I'd like the listing below copied exactly, with the images left out.

****************

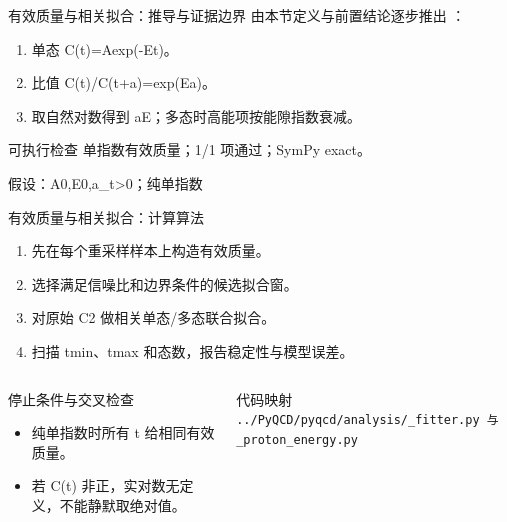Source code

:\begin{frame}[t]{有效质量与相关拟合：推导与证据边界}
\footnotesize
{}\quad 由本节定义与前置结论逐步推出 ：
\begin{enumerate}
\item 单态 C(t)=Aexp(-Et)。
\item 比值 C(t)/\allowbreak{}C(t+a)=exp(Ea)。
\item 取自然对数得到 aE；多态时高能项按能隙指数衰减。
\end{enumerate}\begin{block}{可执行检查}
\quad 单指数有效质量；1/1 项通过；SymPy exact。
\par\scriptsize 假设：A0,E0,a\_t>0；纯单指数
\end{block}
\end{frame}

\begin{frame}[t]{有效质量与相关拟合：计算算法}
\footnotesize
{}\begin{enumerate}
\item 先在每个重采样样本上构造有效质量。
\item 选择满足信噪比和边界条件的候选拟合窗。
\item 对原始 C2 做相关单态/\allowbreak{}多态联合拟合。
\item 扫描 tmin、tmax 和态数，报告稳定性与模型误差。
\end{enumerate}\begin{columns}[T,onlytextwidth]
\begin{block}{停止条件与交叉检查}\scriptsize\begin{itemize}
\item[\CheckMark] 纯单指数时所有 t 给相同有效质量。
\item[\CheckMark] 若 C(t) 非正，实对数无定义，不能静默取绝对值。
\end{itemize}\end{block}
\begin{block}{代码映射}
\scriptsize \texttt{.\allowbreak{}.\allowbreak{}/\allowbreak{}PyQCD/\allowbreak{}pyqcd/\allowbreak{}analysis/\allowbreak{}\_\allowbreak{}fitter.\allowbreak{}py 与 \_\allowbreak{}proton\_\allowbreak{}energy.\allowbreak{}py}
\end{block}\end{columns}\end{frame}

****************

**Answer space:**
Source code

:\begin{frame}[t]{有效质量与相关拟合：推导与证据边界}
\footnotesize
{}\quad 由本节定义与前置结论逐步推出 ：
\begin{enumerate}
\item 单态 C(t)=Aexp(-Et)。
\item 比值 C(t)/\allowbreak{}C(t+a)=exp(Ea)。
\item 取自然对数得到 aE；多态时高能项按能隙指数衰减。
\end{enumerate}\begin{block}{可执行检查}
\quad 单指数有效质量；1/1 项通过；SymPy exact。
\par\scriptsize 假设：A0,E0,a\_t>0；纯单指数
\end{block}
\end{frame}

\begin{frame}[t]{有效质量与相关拟合：计算算法}
\footnotesize
{}\begin{enumerate}
\item 先在每个重采样样本上构造有效质量。
\item 选择满足信噪比和边界条件的候选拟合窗。
\item 对原始 C2 做相关单态/\allowbreak{}多态联合拟合。
\item 扫描 tmin、tmax 和态数，报告稳定性与模型误差。
\end{enumerate}\begin{columns}[T,onlytextwidth]
\begin{block}{停止条件与交叉检查}\scriptsize\begin{itemize}
\item[\CheckMark] 纯单指数时所有 t 给相同有效质量。
\item[\CheckMark] 若 C(t) 非正，实对数无定义，不能静默取绝对值。
\end{itemize}\end{block}
\begin{block}{代码映射}
\scriptsize \texttt{.\allowbreak{}.\allowbreak{}/\allowbreak{}PyQCD/\allowbreak{}pyqcd/\allowbreak{}analysis/\allowbreak{}\_\allowbreak{}fitter.\allowbreak{}py 与 \_\allowbreak{}proton\_\allowbreak{}energy.\allowbreak{}py}
\end{block}\end{columns}\end{frame}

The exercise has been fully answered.